Menu
Amazon EMR
Developer Guide

Launch the Cluster

The next step is to launch the cluster. This tutorial provides the steps to launch a long-running cluster using both the Amazon EMR console and the CLI. Choose the method that best meets your needs. When you launch the cluster, Amazon EMR provisions EC2 instances (virtual servers) to perform the computation.
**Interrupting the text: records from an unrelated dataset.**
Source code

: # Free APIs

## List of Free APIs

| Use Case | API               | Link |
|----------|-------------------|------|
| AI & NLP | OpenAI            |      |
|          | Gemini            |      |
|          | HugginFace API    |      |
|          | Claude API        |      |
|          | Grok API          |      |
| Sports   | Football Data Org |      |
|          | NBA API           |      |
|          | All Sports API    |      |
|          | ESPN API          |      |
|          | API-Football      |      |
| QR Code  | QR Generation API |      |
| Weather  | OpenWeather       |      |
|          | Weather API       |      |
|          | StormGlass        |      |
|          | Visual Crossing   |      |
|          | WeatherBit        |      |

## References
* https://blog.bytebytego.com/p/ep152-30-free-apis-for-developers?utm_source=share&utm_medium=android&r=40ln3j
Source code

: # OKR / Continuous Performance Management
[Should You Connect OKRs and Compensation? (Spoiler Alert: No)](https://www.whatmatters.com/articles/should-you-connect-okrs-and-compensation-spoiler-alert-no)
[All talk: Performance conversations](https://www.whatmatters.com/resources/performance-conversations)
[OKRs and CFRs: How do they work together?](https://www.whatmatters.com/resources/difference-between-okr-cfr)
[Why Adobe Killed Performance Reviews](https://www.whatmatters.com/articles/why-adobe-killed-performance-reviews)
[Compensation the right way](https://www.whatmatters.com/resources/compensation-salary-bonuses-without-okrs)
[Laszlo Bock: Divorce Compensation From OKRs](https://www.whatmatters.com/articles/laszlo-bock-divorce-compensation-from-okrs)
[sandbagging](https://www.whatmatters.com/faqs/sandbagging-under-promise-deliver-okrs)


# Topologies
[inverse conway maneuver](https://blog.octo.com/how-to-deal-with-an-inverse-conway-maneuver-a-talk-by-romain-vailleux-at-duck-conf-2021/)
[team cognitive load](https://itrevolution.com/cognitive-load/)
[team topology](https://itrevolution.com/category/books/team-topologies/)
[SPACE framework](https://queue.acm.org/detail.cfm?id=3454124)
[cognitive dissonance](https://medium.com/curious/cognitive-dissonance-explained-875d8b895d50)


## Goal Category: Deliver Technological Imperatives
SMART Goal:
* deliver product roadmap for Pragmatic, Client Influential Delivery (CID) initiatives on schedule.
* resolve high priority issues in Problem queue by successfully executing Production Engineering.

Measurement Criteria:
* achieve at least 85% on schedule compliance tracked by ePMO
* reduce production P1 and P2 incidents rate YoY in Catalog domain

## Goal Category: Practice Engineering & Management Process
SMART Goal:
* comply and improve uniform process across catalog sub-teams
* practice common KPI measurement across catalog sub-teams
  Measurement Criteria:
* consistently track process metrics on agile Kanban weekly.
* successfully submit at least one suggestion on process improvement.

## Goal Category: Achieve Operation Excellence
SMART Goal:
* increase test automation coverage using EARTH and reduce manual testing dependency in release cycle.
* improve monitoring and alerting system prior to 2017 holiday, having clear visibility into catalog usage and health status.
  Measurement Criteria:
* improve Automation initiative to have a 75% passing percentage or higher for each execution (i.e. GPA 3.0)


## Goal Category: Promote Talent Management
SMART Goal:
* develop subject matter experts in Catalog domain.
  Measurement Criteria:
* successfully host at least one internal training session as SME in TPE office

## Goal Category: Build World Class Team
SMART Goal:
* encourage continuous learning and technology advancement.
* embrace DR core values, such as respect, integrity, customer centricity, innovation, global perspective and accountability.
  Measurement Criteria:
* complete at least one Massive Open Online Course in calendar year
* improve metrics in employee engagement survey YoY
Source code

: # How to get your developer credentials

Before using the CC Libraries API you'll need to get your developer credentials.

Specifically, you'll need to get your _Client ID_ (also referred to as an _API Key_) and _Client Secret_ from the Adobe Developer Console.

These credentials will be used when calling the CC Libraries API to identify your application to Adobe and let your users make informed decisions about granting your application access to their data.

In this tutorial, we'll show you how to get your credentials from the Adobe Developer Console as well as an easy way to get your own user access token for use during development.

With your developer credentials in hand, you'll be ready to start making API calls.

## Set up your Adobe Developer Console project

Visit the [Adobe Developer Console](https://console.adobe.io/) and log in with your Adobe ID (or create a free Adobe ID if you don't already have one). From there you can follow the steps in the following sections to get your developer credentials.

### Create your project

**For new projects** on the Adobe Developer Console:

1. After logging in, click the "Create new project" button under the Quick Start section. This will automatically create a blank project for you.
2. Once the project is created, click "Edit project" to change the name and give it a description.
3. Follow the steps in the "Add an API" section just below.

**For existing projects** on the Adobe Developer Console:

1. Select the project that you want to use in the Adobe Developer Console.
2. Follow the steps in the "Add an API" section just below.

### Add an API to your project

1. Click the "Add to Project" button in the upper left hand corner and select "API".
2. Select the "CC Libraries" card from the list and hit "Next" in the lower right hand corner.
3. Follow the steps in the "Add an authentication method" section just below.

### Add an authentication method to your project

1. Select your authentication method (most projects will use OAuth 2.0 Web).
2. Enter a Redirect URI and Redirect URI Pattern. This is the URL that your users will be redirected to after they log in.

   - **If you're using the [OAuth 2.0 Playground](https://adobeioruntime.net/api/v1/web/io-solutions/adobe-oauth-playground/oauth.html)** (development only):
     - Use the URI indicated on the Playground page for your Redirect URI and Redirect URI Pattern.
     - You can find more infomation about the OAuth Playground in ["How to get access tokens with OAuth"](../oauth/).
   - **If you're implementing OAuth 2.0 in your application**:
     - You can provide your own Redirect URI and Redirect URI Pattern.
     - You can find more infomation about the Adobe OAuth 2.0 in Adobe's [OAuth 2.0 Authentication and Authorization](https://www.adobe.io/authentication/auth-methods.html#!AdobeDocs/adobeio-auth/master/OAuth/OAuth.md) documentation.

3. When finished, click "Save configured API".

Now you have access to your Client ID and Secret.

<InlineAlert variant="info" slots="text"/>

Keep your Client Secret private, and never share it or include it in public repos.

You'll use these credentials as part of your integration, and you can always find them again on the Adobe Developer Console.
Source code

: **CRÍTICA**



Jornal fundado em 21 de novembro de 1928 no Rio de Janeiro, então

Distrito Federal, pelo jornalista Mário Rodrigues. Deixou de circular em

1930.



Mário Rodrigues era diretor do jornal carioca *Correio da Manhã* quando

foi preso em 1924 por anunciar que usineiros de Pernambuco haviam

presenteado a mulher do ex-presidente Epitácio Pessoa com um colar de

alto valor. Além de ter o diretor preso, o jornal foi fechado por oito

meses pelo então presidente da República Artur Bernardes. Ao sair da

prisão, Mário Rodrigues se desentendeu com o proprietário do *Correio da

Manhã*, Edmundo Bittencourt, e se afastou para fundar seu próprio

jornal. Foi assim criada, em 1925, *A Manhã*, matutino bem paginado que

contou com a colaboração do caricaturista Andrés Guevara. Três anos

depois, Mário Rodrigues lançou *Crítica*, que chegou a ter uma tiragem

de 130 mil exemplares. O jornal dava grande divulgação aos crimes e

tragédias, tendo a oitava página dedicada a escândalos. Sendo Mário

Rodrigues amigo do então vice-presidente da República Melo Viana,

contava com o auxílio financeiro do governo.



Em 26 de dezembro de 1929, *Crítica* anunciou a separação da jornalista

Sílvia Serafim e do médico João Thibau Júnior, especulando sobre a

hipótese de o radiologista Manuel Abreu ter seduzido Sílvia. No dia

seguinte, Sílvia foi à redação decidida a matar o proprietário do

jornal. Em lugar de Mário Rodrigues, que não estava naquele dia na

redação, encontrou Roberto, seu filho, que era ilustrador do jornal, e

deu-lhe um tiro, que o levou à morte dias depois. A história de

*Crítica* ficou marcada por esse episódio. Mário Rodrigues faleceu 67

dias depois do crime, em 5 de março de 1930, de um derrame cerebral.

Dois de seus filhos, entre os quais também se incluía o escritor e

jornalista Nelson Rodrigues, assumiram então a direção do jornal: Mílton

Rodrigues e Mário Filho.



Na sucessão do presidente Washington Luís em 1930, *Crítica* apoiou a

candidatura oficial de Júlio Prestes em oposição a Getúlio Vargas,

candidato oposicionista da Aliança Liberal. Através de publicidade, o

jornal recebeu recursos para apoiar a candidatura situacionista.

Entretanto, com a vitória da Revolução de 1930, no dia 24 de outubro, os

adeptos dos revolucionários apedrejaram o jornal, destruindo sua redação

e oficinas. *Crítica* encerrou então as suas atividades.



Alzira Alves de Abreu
These EC2 instances are preloaded with an Amazon Machine Image (AMI) that has been customized for Amazon EMR and which has Hadoop and other big data applications preloaded.

To add Impala to a cluster using the console

  1. Open the Amazon EMR console at https://console.aws.amazon.com/elasticmapreduce/.

  2. Choose Create cluster.

  3. On the Create Cluster page, in the Cluster Configuration section, verify the fields according to the following table.

    Field Action
    Cluster name

    Enter a descriptive name for your cluster or leave the default name "My cluster."

    The name is optional, and does not need to be unique.

    Termination protection

    Leave the default option selected: Yes.

    Enabling termination protection ensures that the cluster does not shut down due to accident or error. For more information, see Managing Cluster Termination . Typically, you set this value to Yes when developing an application (so you can debug errors that would have otherwise terminated the cluster), to protect long-running clusters, or to preserve data.

    Logging

    This determines whether Amazon EMR captures detailed log data to Amazon S3.

    For more information, see View Log Files .

    Log folder S3 location

    Type or browse to an Amazon S3 path to store your debug logs if you enabled logging in the previous field. You may also allow the console to generate an Amazon S3 path for you. If the log folder does not exist, the Amazon EMR console creates it.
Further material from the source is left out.